Saved data entries
━━━━
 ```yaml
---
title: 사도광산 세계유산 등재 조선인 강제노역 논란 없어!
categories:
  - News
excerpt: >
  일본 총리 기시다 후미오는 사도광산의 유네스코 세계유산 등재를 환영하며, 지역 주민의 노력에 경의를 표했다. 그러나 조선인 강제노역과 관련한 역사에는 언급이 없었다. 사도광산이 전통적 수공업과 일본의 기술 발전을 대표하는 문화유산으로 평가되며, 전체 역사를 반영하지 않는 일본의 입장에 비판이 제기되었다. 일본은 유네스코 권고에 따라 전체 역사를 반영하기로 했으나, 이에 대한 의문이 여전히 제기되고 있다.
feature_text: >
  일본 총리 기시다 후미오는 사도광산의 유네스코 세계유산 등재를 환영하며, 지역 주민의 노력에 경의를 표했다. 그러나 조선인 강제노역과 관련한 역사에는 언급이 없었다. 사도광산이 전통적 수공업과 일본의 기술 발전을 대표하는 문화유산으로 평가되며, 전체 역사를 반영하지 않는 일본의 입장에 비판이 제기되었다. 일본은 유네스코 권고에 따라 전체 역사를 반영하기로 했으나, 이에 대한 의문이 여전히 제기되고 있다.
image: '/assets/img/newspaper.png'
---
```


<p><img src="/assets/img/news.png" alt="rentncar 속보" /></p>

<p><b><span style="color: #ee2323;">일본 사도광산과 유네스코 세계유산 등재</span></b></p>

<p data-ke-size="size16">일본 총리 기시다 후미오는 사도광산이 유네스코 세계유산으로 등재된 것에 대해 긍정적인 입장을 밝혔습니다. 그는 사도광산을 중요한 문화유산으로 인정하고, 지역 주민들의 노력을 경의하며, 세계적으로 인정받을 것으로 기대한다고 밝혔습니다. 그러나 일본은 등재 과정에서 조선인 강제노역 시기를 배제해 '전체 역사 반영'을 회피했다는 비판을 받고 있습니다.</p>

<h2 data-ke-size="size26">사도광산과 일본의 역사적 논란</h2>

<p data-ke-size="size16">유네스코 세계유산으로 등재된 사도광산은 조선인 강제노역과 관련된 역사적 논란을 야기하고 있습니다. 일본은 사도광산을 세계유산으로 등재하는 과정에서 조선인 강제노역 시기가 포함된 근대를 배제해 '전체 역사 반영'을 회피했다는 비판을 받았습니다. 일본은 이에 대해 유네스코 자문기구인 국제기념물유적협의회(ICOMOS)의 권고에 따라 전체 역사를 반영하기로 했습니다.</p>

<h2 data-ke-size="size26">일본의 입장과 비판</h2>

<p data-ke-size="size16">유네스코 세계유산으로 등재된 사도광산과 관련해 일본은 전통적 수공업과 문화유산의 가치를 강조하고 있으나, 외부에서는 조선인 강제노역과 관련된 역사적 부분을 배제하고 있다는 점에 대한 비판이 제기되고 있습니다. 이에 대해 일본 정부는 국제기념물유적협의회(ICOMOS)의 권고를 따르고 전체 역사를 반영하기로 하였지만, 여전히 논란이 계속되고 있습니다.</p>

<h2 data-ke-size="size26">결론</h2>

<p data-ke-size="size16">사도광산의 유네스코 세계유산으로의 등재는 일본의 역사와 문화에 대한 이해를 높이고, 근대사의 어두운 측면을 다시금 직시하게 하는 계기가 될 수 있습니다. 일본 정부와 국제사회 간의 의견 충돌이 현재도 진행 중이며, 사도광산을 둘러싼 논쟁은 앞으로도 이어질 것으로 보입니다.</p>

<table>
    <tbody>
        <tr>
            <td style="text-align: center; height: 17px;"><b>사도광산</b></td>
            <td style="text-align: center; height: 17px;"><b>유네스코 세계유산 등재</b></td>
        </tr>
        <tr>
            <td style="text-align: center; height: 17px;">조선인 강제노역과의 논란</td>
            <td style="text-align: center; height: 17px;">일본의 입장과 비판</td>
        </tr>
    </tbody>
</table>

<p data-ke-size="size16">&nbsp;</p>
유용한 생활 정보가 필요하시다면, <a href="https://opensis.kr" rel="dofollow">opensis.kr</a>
━━━━
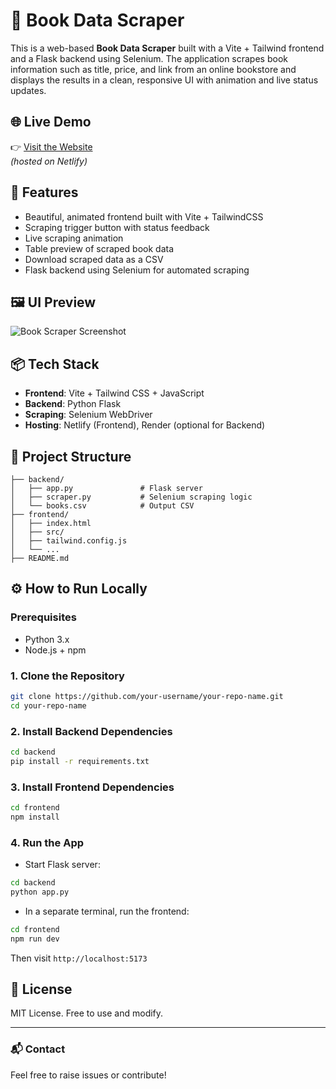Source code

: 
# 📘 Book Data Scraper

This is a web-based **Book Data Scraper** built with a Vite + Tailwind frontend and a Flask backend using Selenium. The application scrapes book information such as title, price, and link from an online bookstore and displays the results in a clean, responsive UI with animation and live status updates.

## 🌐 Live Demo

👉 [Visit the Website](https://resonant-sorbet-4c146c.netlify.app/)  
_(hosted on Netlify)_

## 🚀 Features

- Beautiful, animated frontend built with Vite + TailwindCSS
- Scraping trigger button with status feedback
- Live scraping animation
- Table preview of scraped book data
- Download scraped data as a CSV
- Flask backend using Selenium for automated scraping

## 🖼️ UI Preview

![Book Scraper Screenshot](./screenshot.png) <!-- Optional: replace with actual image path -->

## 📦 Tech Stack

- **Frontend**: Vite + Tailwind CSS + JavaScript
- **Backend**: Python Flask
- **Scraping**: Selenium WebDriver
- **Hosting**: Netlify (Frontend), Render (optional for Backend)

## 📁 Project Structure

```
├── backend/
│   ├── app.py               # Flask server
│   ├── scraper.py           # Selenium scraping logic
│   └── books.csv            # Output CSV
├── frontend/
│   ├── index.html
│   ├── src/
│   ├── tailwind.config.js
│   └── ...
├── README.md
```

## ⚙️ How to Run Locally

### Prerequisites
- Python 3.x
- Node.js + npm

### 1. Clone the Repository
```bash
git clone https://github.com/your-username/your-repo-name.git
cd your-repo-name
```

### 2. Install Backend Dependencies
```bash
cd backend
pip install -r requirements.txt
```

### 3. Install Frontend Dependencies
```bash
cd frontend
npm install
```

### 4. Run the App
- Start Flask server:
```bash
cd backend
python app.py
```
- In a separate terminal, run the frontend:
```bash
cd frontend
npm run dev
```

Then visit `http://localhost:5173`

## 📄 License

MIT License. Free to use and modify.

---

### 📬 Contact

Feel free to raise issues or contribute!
━━━━
Every line in the records above that holds "Vite" counts once; state the total and nothing else.

• **EXERCISE SOLUTION**:
3